# Your instructions
Using the entries below, write out the line with "2:35:55| The postcards", the line with "2:36:40| And like", and every line in between, exactly as each is written.

# Supplied records

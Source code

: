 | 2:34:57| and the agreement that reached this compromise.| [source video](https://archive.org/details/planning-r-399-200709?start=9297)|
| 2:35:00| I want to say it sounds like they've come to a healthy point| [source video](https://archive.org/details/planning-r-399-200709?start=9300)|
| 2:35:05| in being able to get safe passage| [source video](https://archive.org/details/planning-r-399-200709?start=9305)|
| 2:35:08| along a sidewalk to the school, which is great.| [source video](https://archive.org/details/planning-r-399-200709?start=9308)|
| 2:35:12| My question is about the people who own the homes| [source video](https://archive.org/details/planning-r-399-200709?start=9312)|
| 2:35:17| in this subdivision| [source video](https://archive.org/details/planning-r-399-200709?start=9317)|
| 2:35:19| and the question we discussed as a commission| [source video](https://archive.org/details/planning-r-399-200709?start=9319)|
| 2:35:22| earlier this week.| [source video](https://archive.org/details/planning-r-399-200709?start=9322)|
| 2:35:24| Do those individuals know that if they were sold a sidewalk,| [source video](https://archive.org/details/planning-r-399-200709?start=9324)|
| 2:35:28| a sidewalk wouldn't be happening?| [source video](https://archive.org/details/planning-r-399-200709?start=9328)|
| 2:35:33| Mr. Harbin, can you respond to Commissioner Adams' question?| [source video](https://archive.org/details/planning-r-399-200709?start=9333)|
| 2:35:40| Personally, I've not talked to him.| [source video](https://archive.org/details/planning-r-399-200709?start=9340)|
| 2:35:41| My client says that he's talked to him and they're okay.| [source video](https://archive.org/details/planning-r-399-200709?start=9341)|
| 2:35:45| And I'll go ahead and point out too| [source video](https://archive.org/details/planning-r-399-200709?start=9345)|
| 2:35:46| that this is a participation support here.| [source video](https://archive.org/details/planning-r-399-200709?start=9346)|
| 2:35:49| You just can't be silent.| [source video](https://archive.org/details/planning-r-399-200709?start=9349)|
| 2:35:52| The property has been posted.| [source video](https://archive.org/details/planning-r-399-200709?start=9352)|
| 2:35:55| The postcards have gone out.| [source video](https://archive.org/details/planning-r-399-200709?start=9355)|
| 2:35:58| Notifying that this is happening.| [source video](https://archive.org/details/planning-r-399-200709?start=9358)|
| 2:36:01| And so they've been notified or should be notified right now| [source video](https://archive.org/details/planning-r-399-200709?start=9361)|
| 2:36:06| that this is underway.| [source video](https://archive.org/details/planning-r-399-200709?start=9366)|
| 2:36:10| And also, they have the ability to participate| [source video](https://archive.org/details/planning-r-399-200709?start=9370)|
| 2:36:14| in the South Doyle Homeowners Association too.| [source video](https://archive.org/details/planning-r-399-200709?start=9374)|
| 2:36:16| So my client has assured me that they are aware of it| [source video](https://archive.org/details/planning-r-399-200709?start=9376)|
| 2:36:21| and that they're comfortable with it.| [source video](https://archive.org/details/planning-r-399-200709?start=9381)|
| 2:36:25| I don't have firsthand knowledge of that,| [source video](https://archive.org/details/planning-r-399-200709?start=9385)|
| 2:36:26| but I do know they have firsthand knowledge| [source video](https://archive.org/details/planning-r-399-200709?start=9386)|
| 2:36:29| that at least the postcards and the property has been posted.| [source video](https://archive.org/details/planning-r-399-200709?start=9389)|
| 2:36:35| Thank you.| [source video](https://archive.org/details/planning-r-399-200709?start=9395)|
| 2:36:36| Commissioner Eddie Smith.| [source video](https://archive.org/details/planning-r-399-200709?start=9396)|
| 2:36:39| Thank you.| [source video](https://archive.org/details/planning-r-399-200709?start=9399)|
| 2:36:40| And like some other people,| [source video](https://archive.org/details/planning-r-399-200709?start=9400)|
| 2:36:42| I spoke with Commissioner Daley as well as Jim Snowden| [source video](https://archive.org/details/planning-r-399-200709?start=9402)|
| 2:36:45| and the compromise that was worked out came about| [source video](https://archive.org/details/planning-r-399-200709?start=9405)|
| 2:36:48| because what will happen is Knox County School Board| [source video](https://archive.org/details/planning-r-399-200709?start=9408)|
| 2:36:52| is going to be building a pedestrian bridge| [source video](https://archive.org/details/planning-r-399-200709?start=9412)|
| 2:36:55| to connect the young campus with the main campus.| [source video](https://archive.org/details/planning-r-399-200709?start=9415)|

# Your solution
| 2:35:55| The postcards have gone out.| [source video](https://archive.org/details/planning-r-399-200709?start=9355)|
| 2:35:58| Notifying that this is happening.| [source video](https://archive.org/details/planning-r-399-200709?start=9358)|
| 2:36:01| And so they've been notified or should be notified right now| [source video](https://archive.org/details/planning-r-399-200709?start=9361)|
| 2:36:06| that this is underway.| [source video](https://archive.org/details/planning-r-399-200709?start=9366)|
| 2:36:10| And also, they have the ability to participate| [source video](https://archive.org/details/planning-r-399-200709?start=9370)|
| 2:36:14| in the South Doyle Homeowners Association too.| [source video](https://archive.org/details/planning-r-399-200709?start=9374)|
| 2:36:16| So my client has assured me that they are aware of it| [source video](https://archive.org/details/planning-r-399-200709?start=9376)|
| 2:36:21| and that they're comfortable with it.| [source video](https://archive.org/details/planning-r-399-200709?start=9381)|
| 2:36:25| I don't have firsthand knowledge of that,| [source video](https://archive.org/details/planning-r-399-200709?start=9385)|
| 2:36:26| but I do know they have firsthand knowledge| [source video](https://archive.org/details/planning-r-399-200709?start=9386)|
| 2:36:29| that at least the postcards and the property has been posted.| [source video](https://archive.org/details/planning-r-399-200709?start=9389)|
| 2:36:35| Thank you.| [source video](https://archive.org/details/planning-r-399-200709?start=9395)|
| 2:36:36| Commissioner Eddie Smith.| [source video](https://archive.org/details/planning-r-399-200709?start=9396)|
| 2:36:39| Thank you.| [source video](https://archive.org/details/planning-r-399-200709?start=9399)|
| 2:36:40| And like some other people,| [source video](https://archive.org/details/planning-r-399-200709?start=9400)|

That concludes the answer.